Vous faut-il d’autres exemples à la fois d’humilité et de liberté ? Entendez cette phrase de Paul : « C’est le moindre souci que celui d’être jugé par vous ou par tout homme mortel ; je ne voudrais pas me juger moi-même, car bien que ma conscience ne me reproche rien, je ne suis pas pour cela justifié ». (1Cor. 4,3) Voilà les inspirations qui conviennent aux chrétiens. Ajoutez-y celle-ci : « Comment ! un d’entre vous, ayant une affaire litigieuse contre un de ses frères, ose se faire juger auprès des infidèles et non par-devant les saints ! » (Id) – Préférez-vous connaître à quelle basse flatterie se dégradent les juifs insensés ? Écoutez ce qu’ils disent : « Nous n’avons point d’autre roi que César ». (Jn. 19,15) – Aimez-vous mieux connaître l’humilité ? Écoutez de nouveau les protestations de saint Paul. « Nous ne nous prêchons pas nous-mêmes, nous prêchons Jésus-Christ comme Seigneur, et nous comme vos serviteurs en Jésus-Christ ». (Id) – Voulez-vous voir, à l’égard du même homme, l’audace et la flatterie ? David subit l’audacieux langage de Nabal ; et bientôt la basse adulation des Ziphéens ; celui-là lui jetait des paroles de malédiction ; ceux-ci le trahissaient, au moins par leur volonté et leur complot. – Verrez-vous plus volontiers, non plus l’adulation, mais la sagesse en action ? Considérez David épargnant Saül qui était tombé dans ses mains. – Vous plaît-il de retrouver la vile flatterie ? Rappelez-vous les misérables qui assassinèrent Isboseth[1], crime affreux pour lequel David les fit mourir.
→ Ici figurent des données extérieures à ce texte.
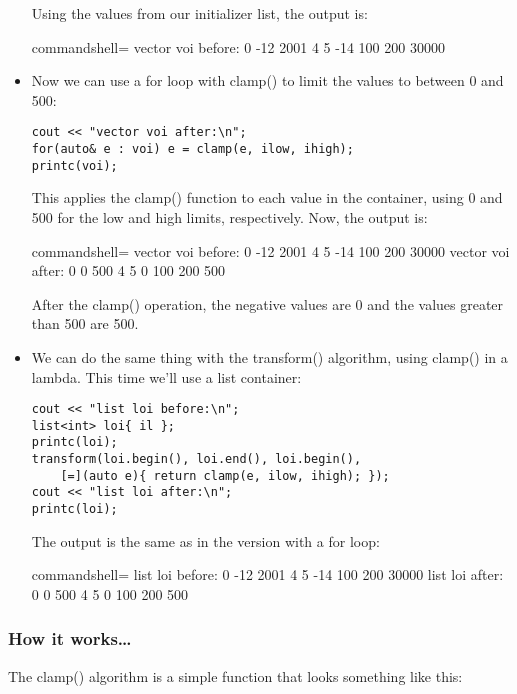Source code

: \begin{itemize}
Using the values from our initializer list, the output is:

\begin{tcblisting}{commandshell={}}
vector voi before:
0 -12 2001 4 5 -14 100 200 30000
\end{tcblisting}

\item 
Now we can use a for loop with clamp() to limit the values to between 0 and 500:

\begin{lstlisting}[style=styleCXX]
cout << "vector voi after:\n";
for(auto& e : voi) e = clamp(e, ilow, ihigh);
printc(voi);
\end{lstlisting}

This applies the clamp() function to each value in the container, using 0 and 500 for the low and high limits, respectively. Now, the output is:

\begin{tcblisting}{commandshell={}}
vector voi before:
0 -12 2001 4 5 -14 100 200 30000
vector voi after:
0 0 500 4 5 0 100 200 500
\end{tcblisting}

After the clamp() operation, the negative values are 0 and the values greater than 500 are 500.

\item 
We can do the same thing with the transform() algorithm, using clamp() in a lambda. This time we'll use a list container:

\begin{lstlisting}[style=styleCXX]
cout << "list loi before:\n";
list<int> loi{ il };
printc(loi);
transform(loi.begin(), loi.end(), loi.begin(),
	[=](auto e){ return clamp(e, ilow, ihigh); });
cout << "list loi after:\n";
printc(loi);
\end{lstlisting}

The output is the same as in the version with a for loop:

\begin{tcblisting}{commandshell={}}
list loi before:
0 -12 2001 4 5 -14 100 200 30000
list loi after:
0 0 500 4 5 0 100 200 500
\end{tcblisting}
\end{itemize}

\subsubsection{How it works…}

The clamp() algorithm is a simple function that looks something like this:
Enfin, pour abréger, définissons l’audace, comme aussi la franchise et la force. La première a lieu quand on s’irrite, quand un reproche violent se formule sans une cause grave et juste ; quand on se venge, quand de toute autre injuste manière on s’emporte : la seconde se trouve à braver les périls et la mort, à mépriser les amitiés ou les ressentiments quand il s’agit de la volonté de Dieu. L’adulation et le servilisme se reconnaissent à servir certaines personnes bien au-delà de leurs besoins et des convenances, par convoitise de quelque avantage temporel ; l’humilité se manifeste par les mêmes services, mais qu’on rend uniquement pour des motifs agréés de Dieu ; l’homme humble descendant ainsi de sa dignité, pour accomplir une œuvre grande, admirable et parfaite.
Heureux, si nous savons, si nous pratiquons ces maximes ! Les savoir, en effet, ce n’est pas assez : « Ce ne sont pas ceux qui entendent la loi », dit saint Paul, « mais bien ceux qui la pratiquent, qui seront justifiés ». (Rom. 2,13) Bien plus la connaissance du précepte vous condamne, quand les œuvres manquent, et la pratique du devoir. Abordons la pratique aussi, afin de gagner la récompense, par la grâce et la bonté de Notre-Seigneur Jésus-Christ, etc.

HOMÉLIE VI.


QU’ON RECONNAISSE EN VOUS LES SENTIMENTS DE JÉSUS-CHRIST MÊME, QUI ÉTANT L’IMAGE DE DIEU… ET SON ÉGAL,… S’EST ANÉANTI EN PRENANT LA FORME DE SERVITEUR, ETC. (CHAP. 2,5-9)

Analyse.


  • 1-4. Exorde : Jésus-Christ proposé par lui-même et par saint Paul comme modèle de charité. – Les ennemis de l’Incarnation nommés, leurs hérésies dévoilées, leurs impiétés d’avance réfutées par le texte de saint Paul.- Réfutation spéciale de Sabellius et d’Arius. – Le Fils n’est pas un petit Dieu, inférieur au Père. – Jésus-Christ a pu se croire Dieu, « sans rapine », puisqu’il l’est : l’orateur profite de ce texte, pour établir à la fois la nature divine de Jésus-Christ, et l’essence de l’humilité. – Il explique les mots : « In forma Dei ».
  • 4-6. Judas perverti par l’avarice : craignons de succomber sous cette passion.— Mammon et Jésus-Christ se disputent le monde. – L’enfer au bout de l’avarice. Pourquoi l’orateur parle de l’enfer.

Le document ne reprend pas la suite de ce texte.